(Input)
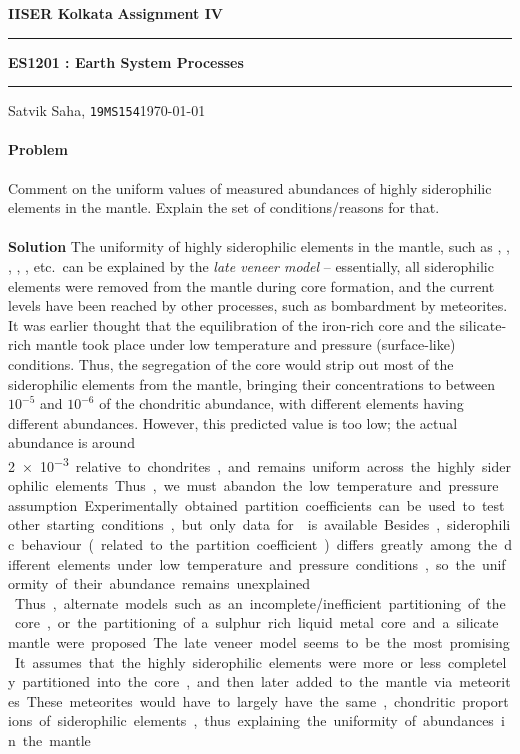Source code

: \documentclass[10pt]{article}
\newcounter{prob}
\def\problem{\stepcounter{prob}\paragraph{Problem \arabic{prob}}}
\def\solution{\\\\\textbf{Solution }}
\begin{document}
        \par\textbf{IISER Kolkata} \hfill \textbf{Assignment IV}
        \vspace{3pt}
        \hrule
        \vspace{3pt}
        \begin{center}
                \LARGE{\textbf{ES1201 : Earth System Processes}}
        \end{center}
        \vspace{3pt}
        \hrule
        \vspace{3pt}
        Satvik Saha, \texttt{19MS154}\hfill\today
        \vspace{20pt}
        
        \problem Comment on the uniform values of measured abundances of highly siderophilic elements in the mantle. 
        Explain the set of conditions/reasons for that.
        \solution The uniformity of highly siderophilic elements in the mantle, such as , , , , , etc.\ 
        can be explained by the \textit{late veneer model} -- essentially, all siderophilic elements were removed from the mantle
        during core formation, and the current levels have been reached by other processes, such as bombardment by meteorites. \\

        It was earlier thought that the equilibration of the iron-rich core and the silicate-rich mantle took place under low temperature and pressure
        (surface-like) conditions. Thus, the segregation of the core would strip out most of the siderophilic elements from the mantle, bringing
        their concentrations to between $10^{-5}$ and $10^{-6}$ of the chondritic abundance, with different elements having different abundances.
        However, this predicted value is too low; the actual abundance is around \SI{2e-3} relative to chondrites, and remains uniform across the highly
        siderophilic elements. Thus, we must abandon the low temperature and pressure assumption. Experimentally obtained partition coefficients
        can be used to test other starting conditions, but only data for \ch{Re} is available. Besides, siderophilic behaviour (related to the 
        partition coefficient) differs greatly among the different elements under low temperature and pressure conditions, so the uniformity of their
        abundance remains unexplained.\\

        Thus, alternate models such as an incomplete/inefficient partitioning of the core, or the partitioning of a sulphur rich liquid metal core
        and a silicate mantle were proposed. The late veneer model seems to be the most promising. It assumes that the highly siderophilic elements
        were more or less completely partitioned into the core, and then later added to the mantle via meteorites.
        These meteorites would have to largely have the same, chondritic proportions of siderophilic elements, thus explaining the
        uniformity of abundances in the mantle. \\
\end{document}
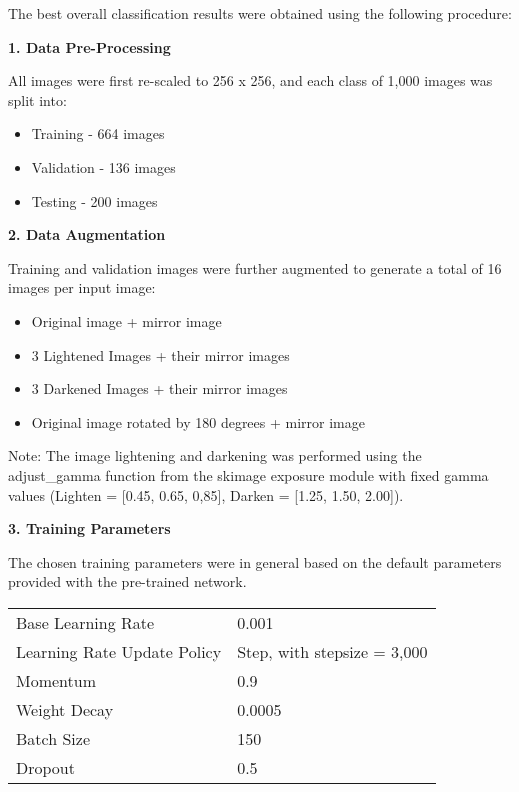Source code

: \documentclass[10pt,a4paper]{article}
\begin{document}
\begin{figure}[h]
\end{figure}


The best overall classification results were obtained using the following procedure:

\textbf{1. Data Pre-Processing}

All images were first re-scaled to 256 x 256, and each class of 1,000 images was split into:
\begin{itemize}
\item Training - 664 images
\item Validation - 136 images
\item Testing - 200 images
\end{itemize}

\textbf{2. Data Augmentation}

Training and validation images were further augmented to generate a total of 16 images per input image:

\begin{itemize}
\item Original image + mirror image
\item 3 Lightened Images + their mirror images
\item 3 Darkened Images + their mirror images
\item Original image rotated by 180 degrees + mirror image
\end{itemize}

Note: The image lightening and darkening was performed using the adjust\_gamma function from the skimage exposure module with fixed gamma values (Lighten = [0.45, 0.65, 0,85], Darken = [1.25, 1.50, 2.00]).


\textbf{3. Training Parameters}

The chosen training parameters were in general based on the default parameters provided with the pre-trained network.

\begin{tabular}{p{5cm} l}
Base Learning Rate & 0.001 \\
Learning Rate Update Policy & Step, with stepsize = 3,000 \\
Momentum & 0.9 \\
Weight Decay & 0.0005 \\
Batch Size & 150 \\
Dropout & 0.5 \\
\end{tabular}
\end{document}
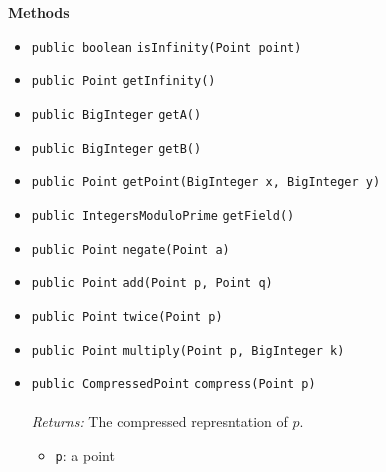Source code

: \textbf{\sffamily Methods}
\begin{itemize}
\item \lstinline|public boolean| \lstinline|isInfinity|\lstinline|(Point point)| \\[-0.6em]




\item \lstinline|public Point| \lstinline|getInfinity|\lstinline|()| \\[-0.6em]




\item \lstinline|public BigInteger| \lstinline|getA|\lstinline|()| \\[-0.6em]




\item \lstinline|public BigInteger| \lstinline|getB|\lstinline|()| \\[-0.6em]




\item \lstinline|public Point| \lstinline|getPoint|\lstinline|(BigInteger x, BigInteger y)| \\[-0.6em]




\item \lstinline|public IntegersModuloPrime| \lstinline|getField|\lstinline|()| \\[-0.6em]




\item \lstinline|public Point| \lstinline|negate|\lstinline|(Point a)| \\[-0.6em]




\item \lstinline|public Point| \lstinline|add|\lstinline|(Point p, Point q)| \\[-0.6em]




\item \lstinline|public Point| \lstinline|twice|\lstinline|(Point p)| \\[-0.6em]




\item \lstinline|public Point| \lstinline|multiply|\lstinline|(Point p, BigInteger k)| \\[-0.6em]




\item \lstinline|public CompressedPoint| \lstinline|compress|\lstinline|(Point p)|\\ \\[-0.6em]
\emph{Returns:} The compressed represntation of $p$.
\begin{itemize}
\item \lstinline|p|: a point
\end{itemize}




\end{itemize}
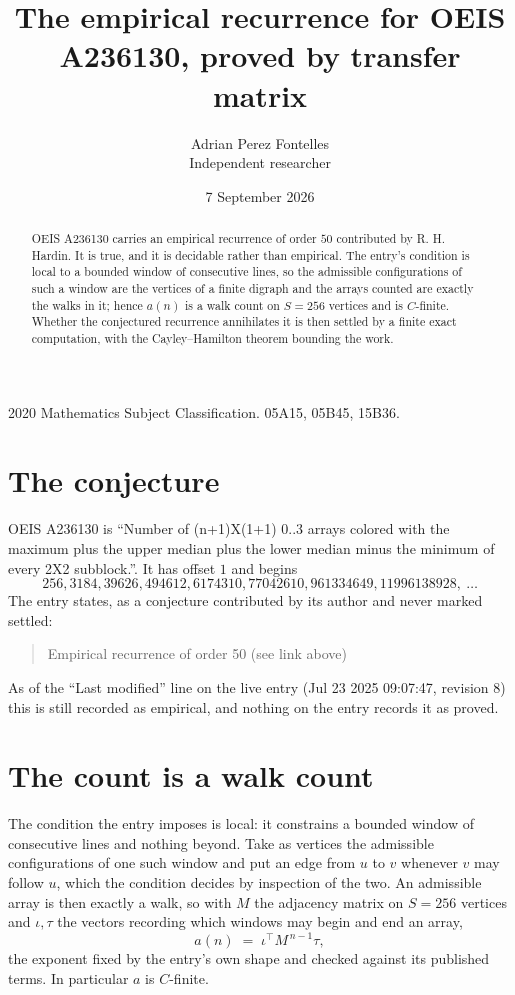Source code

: \documentclass[11pt,a4paper]{article}
\title{The empirical recurrence for OEIS A236130, proved by transfer matrix}
\author{Adrian Perez Fontelles\\ \small Independent researcher}
\date{7 September 2026}
\theoremstyle{plain}
\theoremstyle{definition}
\begin{document}
\maketitle

\begin{abstract}
OEIS A236130 carries an empirical recurrence of order $50$ contributed by R. H. Hardin. It is
true, and it is decidable rather than empirical. The entry's condition is local to a bounded window of consecutive lines, so
the admissible configurations of such a window are the vertices of a finite digraph and the
arrays counted are exactly the walks in it; hence $a(n)$ is a walk count on $S=256$ vertices
and is $C$-finite. Whether the conjectured recurrence annihilates it is then settled by a
finite exact computation, with the Cayley--Hamilton theorem bounding the work.
\end{abstract}

\noindent\small 2020 Mathematics Subject Classification. 05A15, 05B45, 15B36.\normalsize

\section{The conjecture}

OEIS A236130 is ``Number of (n+1)X(1+1) 0..3 arrays colored with the maximum plus the upper median plus the lower median minus the minimum of every 2X2 subblock.''. It has offset $1$ and begins
\[
256, 3184, 39626, 494612, 6174310, 77042610, 961334649, 11996138928,\ \dots
\]
The entry states, as a conjecture contributed by its author and never marked settled:
\begin{quote}
Empirical recurrence of order 50 (see link above)
\end{quote}
As of the ``Last modified'' line on the live entry (Jul 23 2025 09:07:47, revision 8) this is still
recorded as empirical, and nothing on the entry records it as proved.

\section{The count is a walk count}

The condition the entry imposes is local: it constrains a bounded window of consecutive lines and nothing beyond. Take as
vertices the admissible configurations of one such window and put an edge from $u$ to $v$
whenever $v$ may follow $u$, which the condition decides by inspection of the two. An
admissible array is then exactly a walk, so with $M$ the adjacency matrix on $S=256$ vertices
and $\iota,\tau$ the vectors recording which windows may begin and end an array,
\[
a(n)\;=\;\iota^{\!\top}M^{\,n-1}\tau ,
\]
the exponent fixed by the entry's own shape and checked against its published terms. In
particular $a$ is $C$-finite.
\end{document}
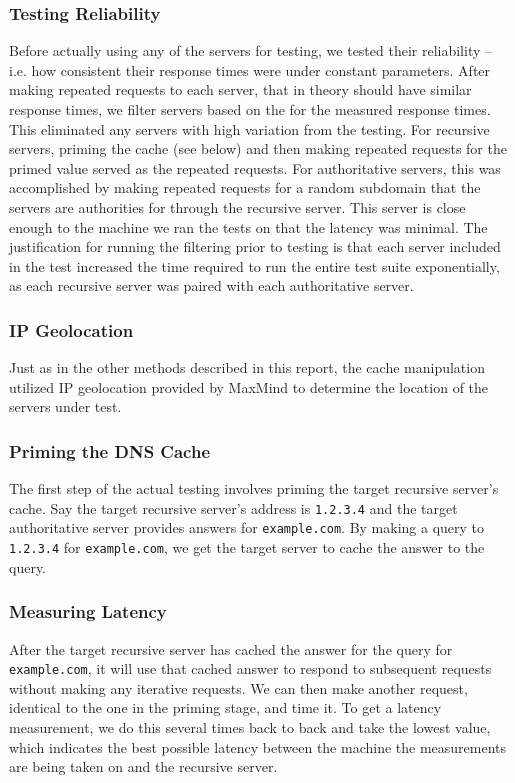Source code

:\subsubsection{Testing Reliability}

Before actually using any of the servers for testing, we tested their reliability -- i.e. how consistent their response times were under constant parameters. After making repeated requests to each server, that in theory should have similar response times, we filter servers based on the \cv for the measured response times. This eliminated any servers with high variation from the testing. For recursive servers, priming the cache (see below) and then making repeated requests for the primed value served as the repeated requests. For authoritative servers, this was accomplished by making repeated requests for a random subdomain that the servers are authorities for through the \wpi recursive \dns server. This server is close enough to the machine we ran the tests on that the latency was minimal. The justification for running the filtering prior to testing is that each server included in the test increased the time required to run the entire test suite exponentially, as each recursive server was paired with each authoritative server.

\subsubsection{IP Geolocation}
Just as in the other methods described in this report, the \dns cache manipulation utilized IP geolocation provided by MaxMind to determine the location of the servers under test.

\subsubsection{Priming the DNS Cache} 
The first step of the actual testing involves priming the target recursive server's cache. Say the target recursive server's \ip address is \texttt{1.2.3.4} and the target authoritative server provides answers for \texttt{example.com}. By making a \dns query to \texttt{1.2.3.4} for \texttt{example.com}, we get the target \dns server to cache the answer to the query.

\subsubsection{Measuring Latency} 
After the target recursive server has cached the answer for the query for \texttt{example.com}, it will use that cached answer to respond to subsequent requests without making any iterative requests. We can then make another request, identical to the one in the priming stage, and time it. To get a latency measurement, we do this several times back to back and take the lowest value, which indicates the best possible latency between the machine the measurements are being taken on and the recursive server.

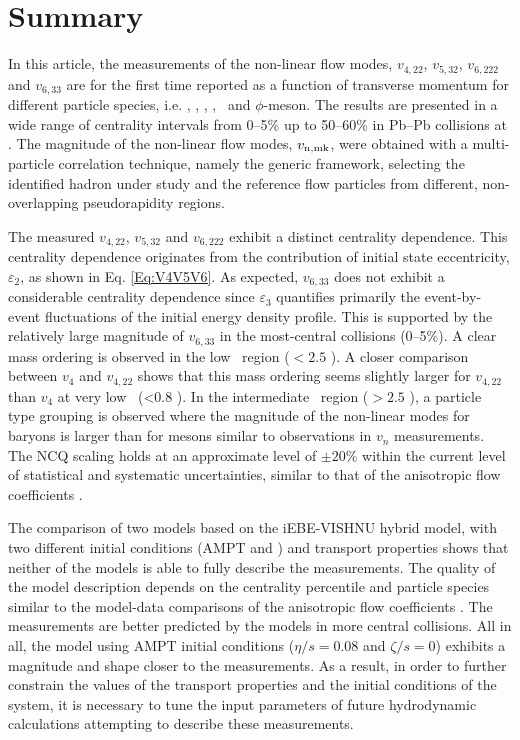 \newpage

\section{Summary}
\label{Sec:conclusion}

In this article, the measurements of the non-linear flow modes, $v_{4,22}$, $v_{5,32}$, $v_{6,222}$ and $v_{6,33}$ are for the first time reported as a function of transverse momentum for different particle species, i.e. \pion, \kaon, \Ks, \proton, \lambdas~and $\phi$-meson. The results are presented in a wide range of centrality intervals from 0--5\% up to 50--60\% in Pb--Pb collisions at \sNN. The magnitude of the non-linear flow modes, $v_{\rm n,mk}$, were obtained with a multi-particle correlation technique, namely the generic framework, selecting the identified hadron under study and the reference flow particles from different, non-overlapping pseudorapidity regions.  

The measured $v_{4,22}$, $v_{5,32}$ and $v_{6,222}$ exhibit a distinct centrality dependence. This centrality dependence originates from the contribution of initial state eccentricity, $\varepsilon_{2}$, as shown in Eq. \ref{Eq:V4V5V6}. As expected, $v_{6,33}$ does not exhibit a considerable centrality dependence since $\varepsilon_{3}$ quantifies primarily the event-by-event fluctuations of the initial energy density profile. This is supported by the relatively large magnitude of $v_{6,33}$ in the most-central collisions (0--5\%). A clear mass ordering is observed in the low \pT~region (\pT$< 2.5$ \GeV). A closer comparison between $v_{4}$ and $v_{4,22}$ shows that this mass ordering seems slightly larger for $v_{4,22}$ than $v_{4}$ at very low \pT~(\pT<0.8 \GeV). 
In the intermediate \pT~region (\pT$> 2.5$ \GeV), a particle type grouping is observed where the magnitude of the non-linear modes for baryons is larger than for mesons similar to observations in $v_{n}$ measurements. The NCQ scaling holds at an approximate level of $\pm 20$\% within the current level of statistical and systematic uncertainties, similar to that of the anisotropic flow coefficients \cite{Acharya:2018zuq}. 

The comparison of two models based on the iEBE-VISHNU hybrid model, with two different initial conditions (AMPT and \trento) and transport properties shows that neither of the models is able to fully describe the measurements. The quality of the model description depends on the centrality percentile and particle species similar to the model-data comparisons of the anisotropic flow coefficients \cite{Acharya:2018zuq}. The measurements are better predicted by the models in more central collisions. All in all, the model using AMPT initial conditions ($\eta/s = 0.08$ and $\zeta/s =0$) exhibits a magnitude and shape closer to the measurements. As a result, in order to further constrain the values of the transport properties and the initial conditions of the system, it is necessary to tune the input parameters of future hydrodynamic calculations attempting to describe these measurements.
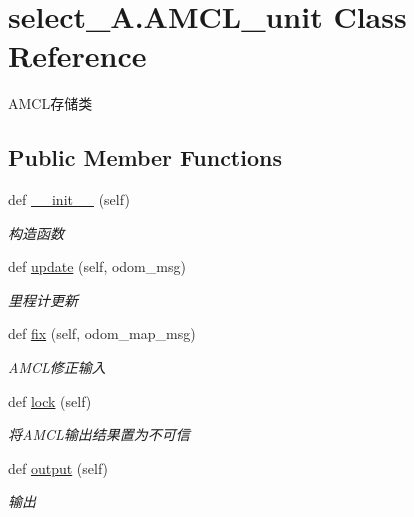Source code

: \hypertarget{classselect___a_1_1_a_m_c_l__unit}{}\section{select\+\_\+\+A.\+A\+M\+C\+L\+\_\+unit Class Reference}
\label{classselect___a_1_1_a_m_c_l__unit}


A\+M\+C\+L存储类  


\subsection*{Public Member Functions}
\begin{DoxyCompactItemize}
\item 
def \hyperlink{classselect___a_1_1_a_m_c_l__unit_a8900541517098e5491ed40c4d282beb8}{\+\_\+\+\_\+init\+\_\+\+\_\+} (self)
\begin{DoxyCompactList}\small\item\em 构造函数 \end{DoxyCompactList}\item 
def \hyperlink{classselect___a_1_1_a_m_c_l__unit_aee2f9bf2fbf4ad2a59d32b00533e33ab}{update} (self, odom\+\_\+msg)
\begin{DoxyCompactList}\small\item\em 里程计更新 \end{DoxyCompactList}\item 
def \hyperlink{classselect___a_1_1_a_m_c_l__unit_a586f600a47a66f0e69275fe2fcc8fd65}{fix} (self, odom\+\_\+map\+\_\+msg)
\begin{DoxyCompactList}\small\item\em A\+M\+C\+L修正输入 \end{DoxyCompactList}\item 
def \hyperlink{classselect___a_1_1_a_m_c_l__unit_a1889f634cc13d1c3a83eb45c5ef22d54}{lock} (self)
\begin{DoxyCompactList}\small\item\em 将\+A\+M\+C\+L输出结果置为不可信 \end{DoxyCompactList}\item 
def \hyperlink{classselect___a_1_1_a_m_c_l__unit_a5c23f7326d10c0224a5115a8bffbb64e}{output} (self)
\begin{DoxyCompactList}\small\item\em 输出 \end{DoxyCompactList}\end{DoxyCompactItemize}
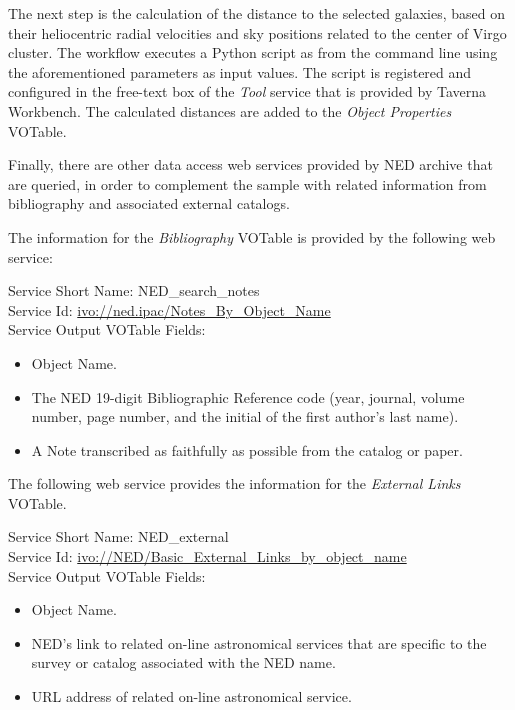 \documentclass[final,authoryear,5p,times,twocolumn]{elsarticle}
\begin{document}
The next step is the calculation of the distance to the selected galaxies, based on their heliocentric radial velocities and sky positions related to the center of Virgo cluster. The workflow executes a Python script as from the command line using the aforementioned parameters as input values. The script is registered and configured in the free-text box of the \textit{Tool} service that is provided by Taverna Workbench. The calculated distances are added to the \textit{Object Properties} VOTable. 

Finally, there are other data access web services provided by NED archive that are queried, in order to complement the sample with related information from bibliography and associated external catalogs. 

The information for the \textit{Bibliography} VOTable is provided by the following web service:

\begin{minipage}[h]{0.9\columnwidth}
  \small \vspace{\baselineskip}
\noindent Service Short Name: NED\_search\_notes\\
Service Id: \url{ivo://ned.ipac/Notes\_By\_Object\_Name}\\
Service Output VOTable Fields:
\begin{itemize}
\item Object Name.
\item The NED 19-digit Bibliographic Reference code (year, journal, volume number, page number, and the initial of the first author's last name).
\item A Note transcribed as faithfully as possible from the catalog or paper.
\end{itemize}
\vspace{\baselineskip}
\end{minipage}

\begin{samepage}
The following web service provides the information for the \textit{External Links} VOTable.

\begin{minipage}[h]{0.9\columnwidth}
  \small \vspace{\baselineskip}
\noindent Service Short Name: NED\_external\\
Service Id: \url{ivo://NED/Basic\_External\_Links\_by\_object\_name}\\
Service Output VOTable Fields:
\begin{itemize}
\item Object Name.
\item NED's link to related on-line astronomical services that are specific to the survey or catalog associated with the NED name.
\item URL address of related on-line astronomical service.
\end{itemize}
\vspace{\baselineskip}
\end{minipage}
\end{samepage}
\end{document}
(End Input)
Problem details: The answer must consist of every line in the records above that contains the word "recurrence".

Exercise result:
\title{The empirical recurrence for OEIS A236130, proved by transfer matrix}
OEIS A236130 carries an empirical recurrence of order $50$ contributed by R. H. Hardin. It is
and is $C$-finite. Whether the conjectured recurrence annihilates it is then settled by a
Empirical recurrence of order 50 (see link above)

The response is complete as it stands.